■ Directions for this task ■
Report each line of the records where "Required" occurs.

---*---

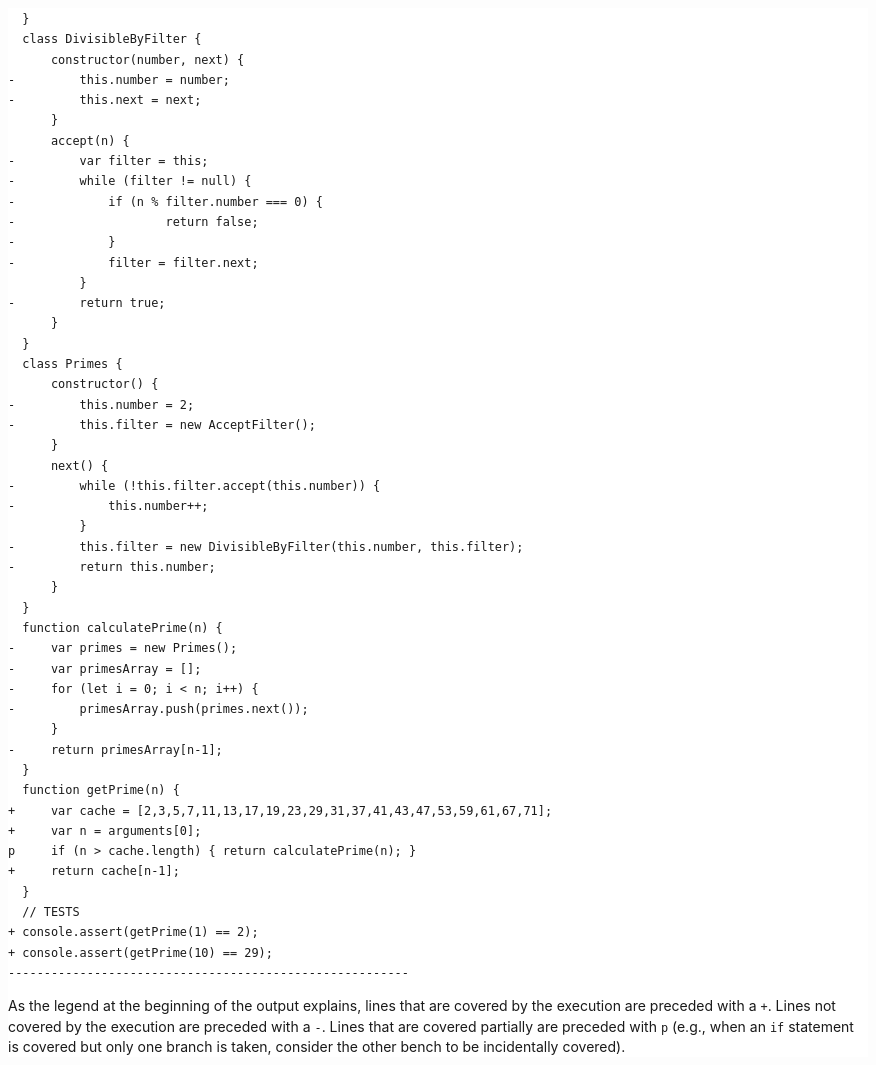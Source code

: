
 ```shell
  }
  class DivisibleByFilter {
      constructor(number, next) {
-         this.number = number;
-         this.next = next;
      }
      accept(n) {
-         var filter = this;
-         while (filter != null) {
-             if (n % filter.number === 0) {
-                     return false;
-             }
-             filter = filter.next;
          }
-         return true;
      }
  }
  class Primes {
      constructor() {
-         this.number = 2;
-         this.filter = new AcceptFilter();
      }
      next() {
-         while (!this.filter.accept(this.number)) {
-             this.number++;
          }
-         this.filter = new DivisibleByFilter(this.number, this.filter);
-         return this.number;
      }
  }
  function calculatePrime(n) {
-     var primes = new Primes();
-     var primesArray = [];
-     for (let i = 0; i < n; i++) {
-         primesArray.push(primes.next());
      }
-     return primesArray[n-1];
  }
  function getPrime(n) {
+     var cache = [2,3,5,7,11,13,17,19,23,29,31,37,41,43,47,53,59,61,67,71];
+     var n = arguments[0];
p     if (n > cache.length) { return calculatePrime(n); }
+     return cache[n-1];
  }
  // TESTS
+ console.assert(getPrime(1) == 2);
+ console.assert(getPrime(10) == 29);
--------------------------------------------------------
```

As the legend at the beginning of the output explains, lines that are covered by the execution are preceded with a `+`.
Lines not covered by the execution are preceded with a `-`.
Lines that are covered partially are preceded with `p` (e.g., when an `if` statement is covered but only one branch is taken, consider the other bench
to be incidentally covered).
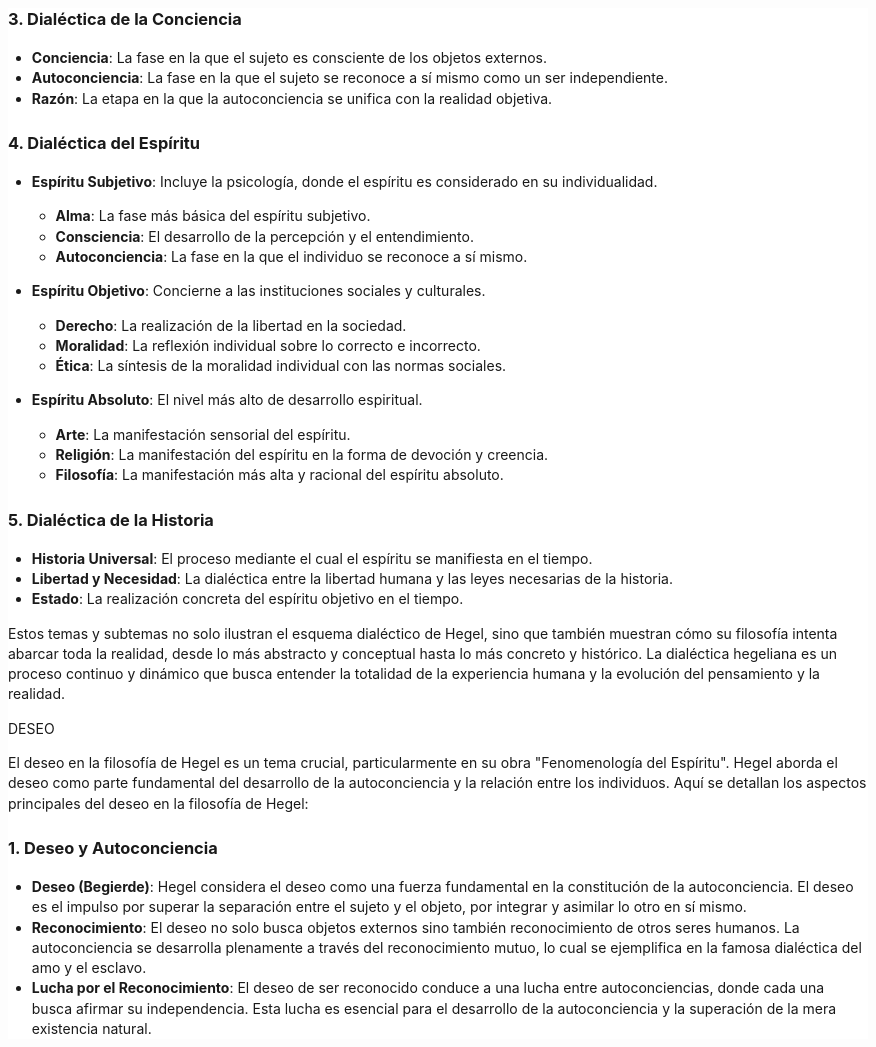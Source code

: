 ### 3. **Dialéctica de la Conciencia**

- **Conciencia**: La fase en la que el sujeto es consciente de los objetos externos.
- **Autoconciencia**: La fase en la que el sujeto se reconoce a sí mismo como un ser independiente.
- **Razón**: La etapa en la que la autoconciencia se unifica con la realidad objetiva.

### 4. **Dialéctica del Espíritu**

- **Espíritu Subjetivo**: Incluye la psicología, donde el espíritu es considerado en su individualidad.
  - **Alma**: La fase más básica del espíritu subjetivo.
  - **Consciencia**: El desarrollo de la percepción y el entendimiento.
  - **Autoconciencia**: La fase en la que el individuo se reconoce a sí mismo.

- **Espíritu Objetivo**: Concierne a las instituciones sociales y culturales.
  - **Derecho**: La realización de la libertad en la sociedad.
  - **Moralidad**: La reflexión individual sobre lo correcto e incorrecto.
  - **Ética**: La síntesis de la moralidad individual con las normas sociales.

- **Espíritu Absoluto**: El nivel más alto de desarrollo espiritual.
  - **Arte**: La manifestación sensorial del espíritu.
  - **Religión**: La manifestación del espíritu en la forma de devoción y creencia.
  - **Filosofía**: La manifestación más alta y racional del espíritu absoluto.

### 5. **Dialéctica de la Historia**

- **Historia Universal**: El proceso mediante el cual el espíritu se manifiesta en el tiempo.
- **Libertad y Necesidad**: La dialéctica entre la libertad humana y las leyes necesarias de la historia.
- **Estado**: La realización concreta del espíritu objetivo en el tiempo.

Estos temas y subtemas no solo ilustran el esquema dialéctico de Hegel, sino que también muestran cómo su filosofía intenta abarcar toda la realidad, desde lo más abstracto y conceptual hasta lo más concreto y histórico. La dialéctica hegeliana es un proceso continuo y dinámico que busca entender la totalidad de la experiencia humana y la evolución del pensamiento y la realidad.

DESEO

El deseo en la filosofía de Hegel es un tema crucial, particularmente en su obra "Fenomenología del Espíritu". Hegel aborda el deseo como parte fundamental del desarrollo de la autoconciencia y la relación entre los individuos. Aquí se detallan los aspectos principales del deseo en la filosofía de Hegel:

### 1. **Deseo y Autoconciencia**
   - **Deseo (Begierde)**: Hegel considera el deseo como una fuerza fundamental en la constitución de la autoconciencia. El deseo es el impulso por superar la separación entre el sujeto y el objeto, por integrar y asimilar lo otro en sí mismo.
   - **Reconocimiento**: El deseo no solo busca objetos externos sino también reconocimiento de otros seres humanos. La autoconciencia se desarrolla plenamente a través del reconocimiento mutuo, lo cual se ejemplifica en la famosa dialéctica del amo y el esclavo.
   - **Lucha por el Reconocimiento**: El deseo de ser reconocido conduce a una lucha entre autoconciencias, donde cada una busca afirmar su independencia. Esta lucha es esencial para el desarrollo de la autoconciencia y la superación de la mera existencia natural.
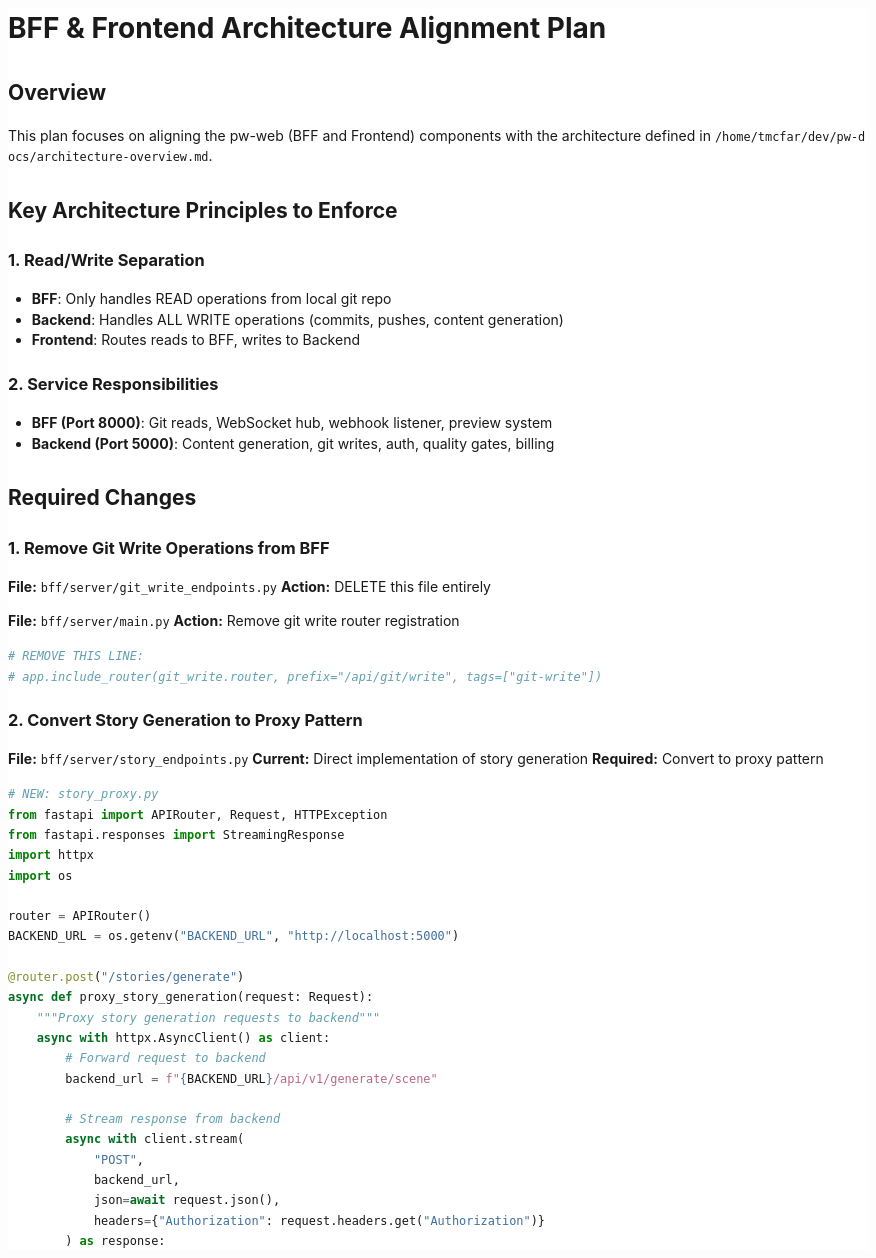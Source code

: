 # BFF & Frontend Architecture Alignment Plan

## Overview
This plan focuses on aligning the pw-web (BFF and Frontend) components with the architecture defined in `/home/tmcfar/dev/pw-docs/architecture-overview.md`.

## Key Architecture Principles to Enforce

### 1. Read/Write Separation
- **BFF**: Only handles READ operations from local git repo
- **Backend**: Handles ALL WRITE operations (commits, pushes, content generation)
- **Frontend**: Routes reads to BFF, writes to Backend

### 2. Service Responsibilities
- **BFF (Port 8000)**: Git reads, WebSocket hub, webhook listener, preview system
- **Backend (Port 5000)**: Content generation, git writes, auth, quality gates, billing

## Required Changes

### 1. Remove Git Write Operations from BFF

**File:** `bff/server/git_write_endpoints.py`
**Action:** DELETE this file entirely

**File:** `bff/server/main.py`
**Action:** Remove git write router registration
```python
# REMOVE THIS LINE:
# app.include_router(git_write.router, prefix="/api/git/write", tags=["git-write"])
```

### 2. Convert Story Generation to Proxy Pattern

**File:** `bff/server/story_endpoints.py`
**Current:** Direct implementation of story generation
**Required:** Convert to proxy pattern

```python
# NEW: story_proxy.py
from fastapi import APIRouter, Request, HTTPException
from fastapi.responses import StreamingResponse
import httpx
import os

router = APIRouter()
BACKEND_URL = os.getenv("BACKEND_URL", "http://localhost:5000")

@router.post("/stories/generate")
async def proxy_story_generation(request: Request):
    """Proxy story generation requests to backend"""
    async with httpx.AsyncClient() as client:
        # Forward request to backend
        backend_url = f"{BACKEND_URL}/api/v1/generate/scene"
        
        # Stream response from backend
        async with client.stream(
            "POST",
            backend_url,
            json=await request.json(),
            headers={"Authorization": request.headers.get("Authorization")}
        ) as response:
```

---*---

■ Answer space ■
## Required Changes
**Required:** Convert to proxy pattern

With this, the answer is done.